The origins of the power struggle are the subject of endless speculation. Some say Mr. Gulen objected to Mr. Erdogan’s feuding with Israel and strong support for Syrian rebels. But for the United States and other Western governments, what matters is that Mr. Erdogan — once regarded as a model Islamist leader and treated as a close ally by President Obama — is responding to a political challenge with autocratic tactics and anti-Western diatribes. If those methods succeed, Turkey’s already-fragile democratic institutions will be further undermined.

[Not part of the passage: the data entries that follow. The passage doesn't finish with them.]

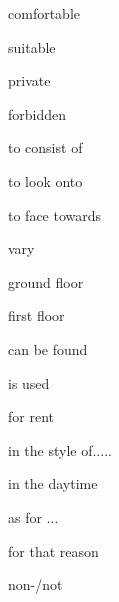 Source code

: \documentclass[avery5371,grid,frame]{flashcards}
\begin{document}
\begin{flashcard}{\LARGE comfortable}
\LARGE {}
\end{flashcard}
\begin{flashcard}{\LARGE suitable}
\LARGE {}
\end{flashcard}
\begin{flashcard}{\LARGE private}
\LARGE {}
\end{flashcard}
\begin{flashcard}{\LARGE forbidden}
\LARGE {}
\end{flashcard}
\begin{flashcard}{\LARGE to consist of}
\LARGE {}
\end{flashcard}
\begin{flashcard}{\LARGE to look onto}
\LARGE {}
\end{flashcard}
\begin{flashcard}{\LARGE to face towards}
\LARGE {}
\end{flashcard}
\begin{flashcard}{\LARGE vary}
\LARGE {}
\end{flashcard}
\begin{flashcard}{\LARGE ground floor}
\LARGE {}
\end{flashcard}
\begin{flashcard}{\LARGE first floor}
\LARGE {}
\end{flashcard}
\begin{flashcard}{\LARGE can be found}
\LARGE {}
\end{flashcard}
\begin{flashcard}{\LARGE is used}
\LARGE {}
\end{flashcard}
\begin{flashcard}{\LARGE for rent}
\LARGE {}
\end{flashcard}
\begin{flashcard}{\LARGE in the style of.....}
\LARGE {}
\end{flashcard}
\begin{flashcard}{\LARGE in the daytime}
\LARGE {}
\end{flashcard}
\begin{flashcard}{\LARGE as for ...}
\LARGE {}
\end{flashcard}
\begin{flashcard}{\LARGE for that reason}
\LARGE {}
\end{flashcard}
\begin{flashcard}{\LARGE non-/not}
\LARGE {}
\end{flashcard}
\end{document}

Mr. Erdogan is a popular leader who has won three national elections, but in recent years he has become increasingly intolerant of critics, whether in the media or civil society. Last summer he sent riot police to attack protesters opposing the redevelopment of Istanbul’s Gezi Park, triggering still larger protests. Then, too, he claimed that the demonstrations were orchestrated from abroad. Now the prime minister is attempting to shut down corruption investigations by firing those conducting them; meanwhile, pro-government media have been campaigning against the U.S. ambassador, Francis J. Ricciardone, ludicrously claiming that he is somehow orchestrating the probes.
In fact, though most of the evidence has not been publicly released, prosecutors do not appear to have brought spurious cases. The three ministers whose sons were arrested on graft charges all resigned, and one called for the resignation of Mr. Erdogan. The bank whose director was arrested has long been suspected of helping Iran evade financial sanctions.
In the end, however, voters rather than courts may determine the outcome of the crisis. Mr. Erdogan has begun stumping for local elections in March, seeking political vindication. If his party wins, he probably will press ahead with plans to increase the powers of the presidency before running for the job later this year. He makes no secret of his plans to remain in power until 2023, when Turkey will celebrate 100 years as a republic.
Neither Turkey nor the West would benefit from such a consolidation of power. The Obama administration and the European Union should be pressing Mr. Erdogan to respect the rule of law and give police and prosecutors the opportunity to present their cases in court.